Ante toda esta batería de contras se enfrentó puntual Todd May (guitarra de la banda de Lydia) para desgranar algunos temas de su disco en solitario, «Rickenbacker Girls«, en formato «one man show» en una esquina del escenario y ante poco más de veinte personas. Al final y para la salida de la banda al completo (se decía que la gira iba a ser acústica pero al final Lydia ha venido con guitarra, bajo y batería) la audiencia había aumentado a unas 70 personas, tampoco mucho si contamos con que el 10% éramos profesionales de medios que estábamos allí trabajando.

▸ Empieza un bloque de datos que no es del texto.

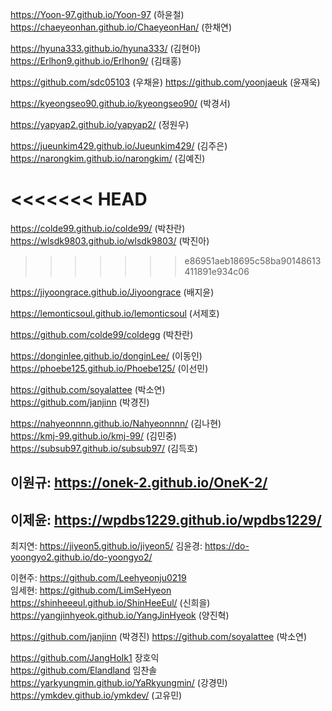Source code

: https://Yoon-97.github.io/Yoon-97 (하윤철)   
https://chaeyeonhan.github.io/ChaeyeonHan/ (한채연)


https://hyuna333.github.io/hyuna333/ (김현아)  
https://Erlhon9.github.io/Erlhon9/ (김태홍)

https://github.com/sdc05103 (우채윤)
https://github.com/yoonjaeuk (윤재욱)

https://kyeongseo90.github.io/kyeongseo90/ (박경서)

https://yapyap2.github.io/yapyap2/ (정원우)

https://jueunkim429.github.io/Jueunkim429/ (김주은)  
https://narongkim.github.io/narongkim/ (김예진)  

<<<<<<< HEAD
=======

https://colde99.github.io/colde99/ (박찬란)  
https://wlsdk9803.github.io/wlsdk9803/ (박진아)
>>>>>>> e86951aeb18695c58ba90148613411891e934c06

https://jiyoongrace.github.io/Jiyoongrace (배지윤)


https://lemonticsoul.github.io/lemonticsoul (서제호)

https://github.com/colde99/coldegg (박찬란)

https://donginlee.github.io/donginLee/ (이동인)
https://phoebe125.github.io/Phoebe125/ (이선민)

https://github.com/soyalattee (박소연)  
https://github.com/janjinn (박경진)





https://nahyeonnnn.github.io/Nahyeonnnn/ (김나현)  
https://kmj-99.github.io/kmj-99/ (김민중)  
https://subsub97.github.io/subsub97/ (김득호)


## 이원규: https://onek-2.github.io/OneK-2/

## 이제윤: https://wpdbs1229.github.io/wpdbs1229/

최지연: https://jiyeon5.github.io/jiyeon5/
김윤경: https://do-yoongyo2.github.io/do-yoongyo2/

이현주: https://github.com/Leehyeonju0219  
임세현: https://github.com/LimSeHyeon  
https://shinheeeul.github.io/ShinHeeEul/ (신희을)  
https://yangjinhyeok.github.io/YangJinHyeok (양진혁)  

https://github.com/janjinn (박경진)
https://github.com/soyalattee (박소연)

https://github.com/JangHoIk1    장호익  
https://github.com/Elandland    임찬솔
https://yarkyungmin.github.io/YaRkyungmin/ (강경민)
https://ymkdev.github.io/ymkdev/ (고유민)
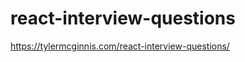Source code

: # react-interview-questions  



https://tylermcginnis.com/react-interview-questions/  
















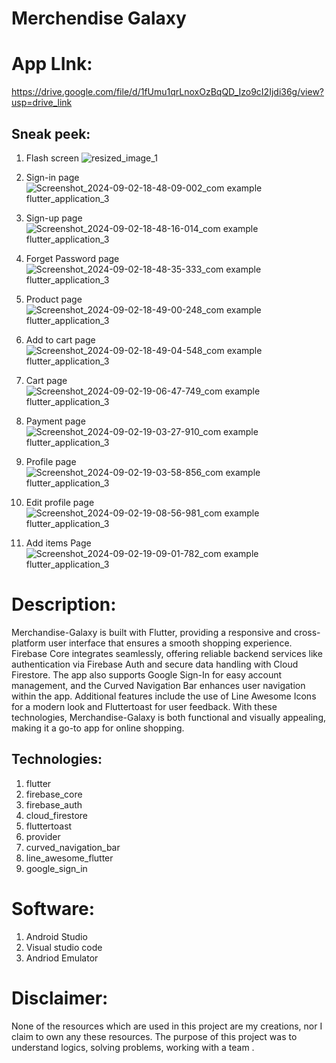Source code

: # Merchendise Galaxy

# App LInk:

https://drive.google.com/file/d/1fUmu1qrLnoxOzBqQD_Izo9cI2Ijdi36g/view?usp=drive_link

## Sneak peek:
 1. Flash screen
![resized_image_1](https://github.com/user-attachments/assets/bbbc8ffa-2cc6-4ec0-814e-36dfb976022b)

 2. Sign-in page
![Screenshot_2024-09-02-18-48-09-002_com example flutter_application_3](https://github.com/user-attachments/assets/78095fc8-48ab-43a6-bd4f-02fa1a7e6217)

 3. Sign-up page
![Screenshot_2024-09-02-18-48-16-014_com example flutter_application_3](https://github.com/user-attachments/assets/fc554ad2-ceb4-4444-b7e2-3177f5c99465)

 4. Forget Password page
![Screenshot_2024-09-02-18-48-35-333_com example flutter_application_3](https://github.com/user-attachments/assets/b328dd7e-2a61-4892-882f-4c4a7ccb7c25)

 5. Product page
![Screenshot_2024-09-02-18-49-00-248_com example flutter_application_3](https://github.com/user-attachments/assets/abf8a5f0-8e60-4b4b-b004-990765a891f8)

 6. Add to cart page 
![Screenshot_2024-09-02-18-49-04-548_com example flutter_application_3](https://github.com/user-attachments/assets/a73adf48-fe8b-4cbc-8ac5-fc38c500e822)

 7. Cart page
![Screenshot_2024-09-02-19-06-47-749_com example flutter_application_3](https://github.com/user-attachments/assets/254bc138-eec6-4d11-84f4-da1656da1dea)

 8. Payment page
![Screenshot_2024-09-02-19-03-27-910_com example flutter_application_3](https://github.com/user-attachments/assets/5d4f90a2-e00a-4374-a79f-0f59d7922526)

 9. Profile page
![Screenshot_2024-09-02-19-03-58-856_com example flutter_application_3](https://github.com/user-attachments/assets/8a94ff4e-4fa3-4f28-9e4c-ebe36b02da73)

 10. Edit profile page
![Screenshot_2024-09-02-19-08-56-981_com example flutter_application_3](https://github.com/user-attachments/assets/35fe7bf0-7dcd-44d4-9bac-bbc596b11884)

 11. Add items Page
![Screenshot_2024-09-02-19-09-01-782_com example flutter_application_3](https://github.com/user-attachments/assets/79f81e09-fece-4d9c-b603-37d0594fc2ab)



# Description:
Merchandise-Galaxy is built with Flutter, providing a responsive and cross-platform user interface that ensures a smooth shopping experience. Firebase Core integrates seamlessly, offering reliable backend services like authentication via Firebase Auth and secure data handling with Cloud Firestore. The app also supports Google Sign-In for easy account management, and the Curved Navigation Bar enhances user navigation within the app. Additional features include the use of Line Awesome Icons for a modern look and Fluttertoast for user feedback. With these technologies, Merchandise-Galaxy is both functional and visually appealing, making it a go-to app for online shopping.

## Technologies:
 1. flutter
 2. firebase_core
 3. firebase_auth
 4. cloud_firestore
 5. fluttertoast
 6. provider
 7. curved_navigation_bar
 8. line_awesome_flutter
 9. google_sign_in
     
# Software:
1. Android Studio
2. Visual studio code
3. Andriod Emulator
# Disclaimer:
None of the resources which are used in this project are my creations, nor I claim to own any these resources.
The purpose of this project was to understand logics, solving problems, working with a team .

A pesar de lo fría de la situación y de la escasa conexión entre artista y público, con una Lydia, en un principio, poco comunicativa, hablando para el cuello de su vestido con la timidez propia de la veinteañera que es (y bastante preocupada por los problemas que le dio su guitarra durante todo el bolo -le entendimos algo como que se quejaba entre dientes de que el frío de la bodega del avión la había desafinado-, así como por una inoportuna cremallera del vestido que no hacía más que subirse -y que provocó momentos surrealistas entre los fotógrafos apostados en primera fila-), Loveless consiguió meterse en el bolsillo a los afortunados que acudieron a verla. Y parece que ella tampoco quedó nada descontenta ya que, en vez de realizar el bis habitual de cortesía consistete en un par de temas, al irse la banda, volvió a salir ella sola con su guitarra distorsionada a hacer un pequeño showcase de despedida donde habló de sus influencias y alternó clásicos a guitarra y voz como «I Don’t Care (If Tomorrow Never Comes)» de Hank Williams.

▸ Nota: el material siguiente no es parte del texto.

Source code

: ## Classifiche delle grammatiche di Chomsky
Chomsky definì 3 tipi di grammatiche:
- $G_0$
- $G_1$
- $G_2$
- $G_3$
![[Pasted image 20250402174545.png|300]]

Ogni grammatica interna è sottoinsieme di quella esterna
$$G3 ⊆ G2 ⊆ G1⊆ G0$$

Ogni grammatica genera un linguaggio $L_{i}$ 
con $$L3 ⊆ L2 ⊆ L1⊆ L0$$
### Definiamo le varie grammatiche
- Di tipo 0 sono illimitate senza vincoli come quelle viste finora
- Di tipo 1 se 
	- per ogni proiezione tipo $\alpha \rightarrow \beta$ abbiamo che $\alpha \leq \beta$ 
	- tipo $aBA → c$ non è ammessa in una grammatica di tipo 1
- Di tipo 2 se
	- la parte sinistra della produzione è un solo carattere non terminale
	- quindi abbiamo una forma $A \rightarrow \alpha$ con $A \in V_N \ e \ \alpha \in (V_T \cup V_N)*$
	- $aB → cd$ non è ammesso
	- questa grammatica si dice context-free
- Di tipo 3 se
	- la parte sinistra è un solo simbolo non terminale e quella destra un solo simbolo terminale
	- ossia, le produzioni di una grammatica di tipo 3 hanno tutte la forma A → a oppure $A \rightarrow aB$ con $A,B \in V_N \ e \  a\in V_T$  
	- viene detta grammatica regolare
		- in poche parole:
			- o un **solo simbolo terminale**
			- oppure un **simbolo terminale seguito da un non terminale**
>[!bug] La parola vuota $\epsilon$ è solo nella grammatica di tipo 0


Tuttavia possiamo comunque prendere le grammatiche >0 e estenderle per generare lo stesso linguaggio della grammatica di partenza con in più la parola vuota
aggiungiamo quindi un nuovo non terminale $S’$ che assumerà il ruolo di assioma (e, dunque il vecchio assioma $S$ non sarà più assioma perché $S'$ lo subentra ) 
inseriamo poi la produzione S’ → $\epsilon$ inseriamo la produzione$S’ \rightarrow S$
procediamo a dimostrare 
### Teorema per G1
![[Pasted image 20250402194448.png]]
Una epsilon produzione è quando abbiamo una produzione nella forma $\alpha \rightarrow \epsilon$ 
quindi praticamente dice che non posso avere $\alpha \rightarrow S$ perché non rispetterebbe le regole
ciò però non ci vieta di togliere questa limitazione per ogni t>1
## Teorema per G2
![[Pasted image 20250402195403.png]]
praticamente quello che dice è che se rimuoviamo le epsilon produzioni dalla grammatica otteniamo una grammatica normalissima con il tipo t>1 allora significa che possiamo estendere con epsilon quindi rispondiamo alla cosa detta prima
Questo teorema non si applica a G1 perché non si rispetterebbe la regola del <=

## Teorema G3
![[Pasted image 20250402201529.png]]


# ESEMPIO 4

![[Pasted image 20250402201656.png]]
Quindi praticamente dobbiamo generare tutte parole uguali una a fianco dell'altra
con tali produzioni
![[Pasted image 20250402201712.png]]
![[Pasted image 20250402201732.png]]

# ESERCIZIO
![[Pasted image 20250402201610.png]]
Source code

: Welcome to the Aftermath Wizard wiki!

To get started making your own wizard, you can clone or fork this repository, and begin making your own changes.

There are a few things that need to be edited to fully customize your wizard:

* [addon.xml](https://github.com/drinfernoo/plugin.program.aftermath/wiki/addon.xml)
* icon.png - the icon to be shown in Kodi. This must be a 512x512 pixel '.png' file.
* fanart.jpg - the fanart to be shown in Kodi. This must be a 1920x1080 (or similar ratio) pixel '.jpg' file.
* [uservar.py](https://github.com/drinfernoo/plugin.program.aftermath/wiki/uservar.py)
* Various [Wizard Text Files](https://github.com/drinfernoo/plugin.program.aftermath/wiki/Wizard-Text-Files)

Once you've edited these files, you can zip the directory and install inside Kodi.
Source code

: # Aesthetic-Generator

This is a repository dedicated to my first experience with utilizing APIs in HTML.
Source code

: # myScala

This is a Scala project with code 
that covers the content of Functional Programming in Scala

Y así terminó todo. El educado pero gélido «good night» con el que se despidió Lydia y su inseparable botella de cerveza dejaba a críticos de medios generalistas copa de vino en mano como si estuvieran en una inauguración de arte moderno intercambiando opiniones con músicos y promotores de la escena local de los que habitualmente ves en este tipo de saraos comentando si el concierto había gustado, si la banda había estado participativa y el público receptivo. Al final todo era una sensación agradable pero muy extraña, como de película de David Lynch.